Yet, the reality is that older adults—particularly Latino seniors— are often disconnected from and overlooked in the HIV/AIDS dialogue. That is why NHCOA and Farmworker Justice partner with the CDC through the Act Against AIDS Leadership Initiative to use dialogue and openness to replace the deafening silence that often prevails when it comes to HIV/AIDS and the Hispanic community.
Although talking HIV with Latino older adults can be challenging, it is a conversation that we must have. There are many myths that persist, such as believing they are immune to HIV because it only affects youth, which then leads to unsafe sex practices.

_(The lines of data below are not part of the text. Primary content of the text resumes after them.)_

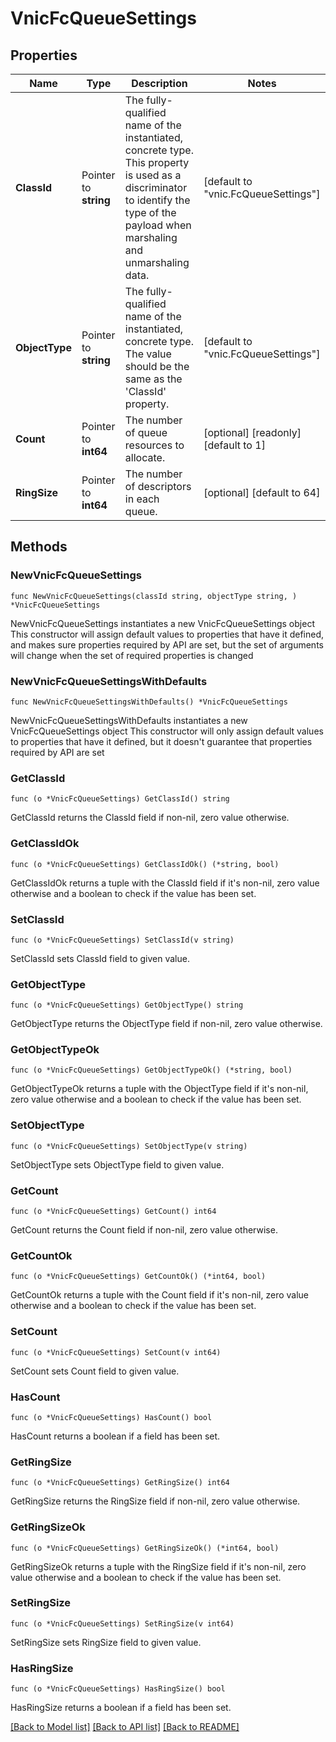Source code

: # VnicFcQueueSettings

## Properties

Name | Type | Description | Notes
------------ | ------------- | ------------- | -------------
**ClassId** | Pointer to **string** | The fully-qualified name of the instantiated, concrete type. This property is used as a discriminator to identify the type of the payload when marshaling and unmarshaling data. | [default to "vnic.FcQueueSettings"]
**ObjectType** | Pointer to **string** | The fully-qualified name of the instantiated, concrete type. The value should be the same as the &#39;ClassId&#39; property. | [default to "vnic.FcQueueSettings"]
**Count** | Pointer to **int64** | The number of queue resources to allocate. | [optional] [readonly] [default to 1]
**RingSize** | Pointer to **int64** | The number of descriptors in each queue. | [optional] [default to 64]

## Methods

### NewVnicFcQueueSettings

`func NewVnicFcQueueSettings(classId string, objectType string, ) *VnicFcQueueSettings`

NewVnicFcQueueSettings instantiates a new VnicFcQueueSettings object
This constructor will assign default values to properties that have it defined,
and makes sure properties required by API are set, but the set of arguments
will change when the set of required properties is changed

### NewVnicFcQueueSettingsWithDefaults

`func NewVnicFcQueueSettingsWithDefaults() *VnicFcQueueSettings`

NewVnicFcQueueSettingsWithDefaults instantiates a new VnicFcQueueSettings object
This constructor will only assign default values to properties that have it defined,
but it doesn't guarantee that properties required by API are set

### GetClassId

`func (o *VnicFcQueueSettings) GetClassId() string`

GetClassId returns the ClassId field if non-nil, zero value otherwise.

### GetClassIdOk

`func (o *VnicFcQueueSettings) GetClassIdOk() (*string, bool)`

GetClassIdOk returns a tuple with the ClassId field if it's non-nil, zero value otherwise
and a boolean to check if the value has been set.

### SetClassId

`func (o *VnicFcQueueSettings) SetClassId(v string)`

SetClassId sets ClassId field to given value.


### GetObjectType

`func (o *VnicFcQueueSettings) GetObjectType() string`

GetObjectType returns the ObjectType field if non-nil, zero value otherwise.

### GetObjectTypeOk

`func (o *VnicFcQueueSettings) GetObjectTypeOk() (*string, bool)`

GetObjectTypeOk returns a tuple with the ObjectType field if it's non-nil, zero value otherwise
and a boolean to check if the value has been set.

### SetObjectType

`func (o *VnicFcQueueSettings) SetObjectType(v string)`

SetObjectType sets ObjectType field to given value.


### GetCount

`func (o *VnicFcQueueSettings) GetCount() int64`

GetCount returns the Count field if non-nil, zero value otherwise.

### GetCountOk

`func (o *VnicFcQueueSettings) GetCountOk() (*int64, bool)`

GetCountOk returns a tuple with the Count field if it's non-nil, zero value otherwise
and a boolean to check if the value has been set.

### SetCount

`func (o *VnicFcQueueSettings) SetCount(v int64)`

SetCount sets Count field to given value.

### HasCount

`func (o *VnicFcQueueSettings) HasCount() bool`

HasCount returns a boolean if a field has been set.

### GetRingSize

`func (o *VnicFcQueueSettings) GetRingSize() int64`

GetRingSize returns the RingSize field if non-nil, zero value otherwise.

### GetRingSizeOk

`func (o *VnicFcQueueSettings) GetRingSizeOk() (*int64, bool)`

GetRingSizeOk returns a tuple with the RingSize field if it's non-nil, zero value otherwise
and a boolean to check if the value has been set.

### SetRingSize

`func (o *VnicFcQueueSettings) SetRingSize(v int64)`

SetRingSize sets RingSize field to given value.

### HasRingSize

`func (o *VnicFcQueueSettings) HasRingSize() bool`

HasRingSize returns a boolean if a field has been set.


[[Back to Model list]](../README.md#documentation-for-models) [[Back to API list]](../README.md#documentation-for-api-endpoints) [[Back to README]](../README.md)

This reality is compounded by a convergence of demographic, cultural, linguistic, socioeconomic, mental health, drug abuse, and age-related factors that continue to challenge our public health and health care delivery system as it relates to prevention, education, and treatment within diverse communities.
On September 18, we will commemorate the 5th annual National HIV/AIDS Aging and Awareness Day to focus on these challenges aging populations face when it comes to HIV prevention, testing, access to care, and treatment.
As part of these efforts, we invite all communities, especially diverse elders and their families and caregivers, to join the Act Against AIDS campaign by getting the facts, getting tested, and getting involved.
NHCOA and Farmworker Justice are two of three national Hispanic/Latino partners of the CDC’s Act Against AIDS Leadership Initiative (AAALI), a multi-year national communication initiative to reduce the incidence of HIV/AIDS among diverse communities. To learn how you can act against AIDS, please visit www.actagainstaids.org.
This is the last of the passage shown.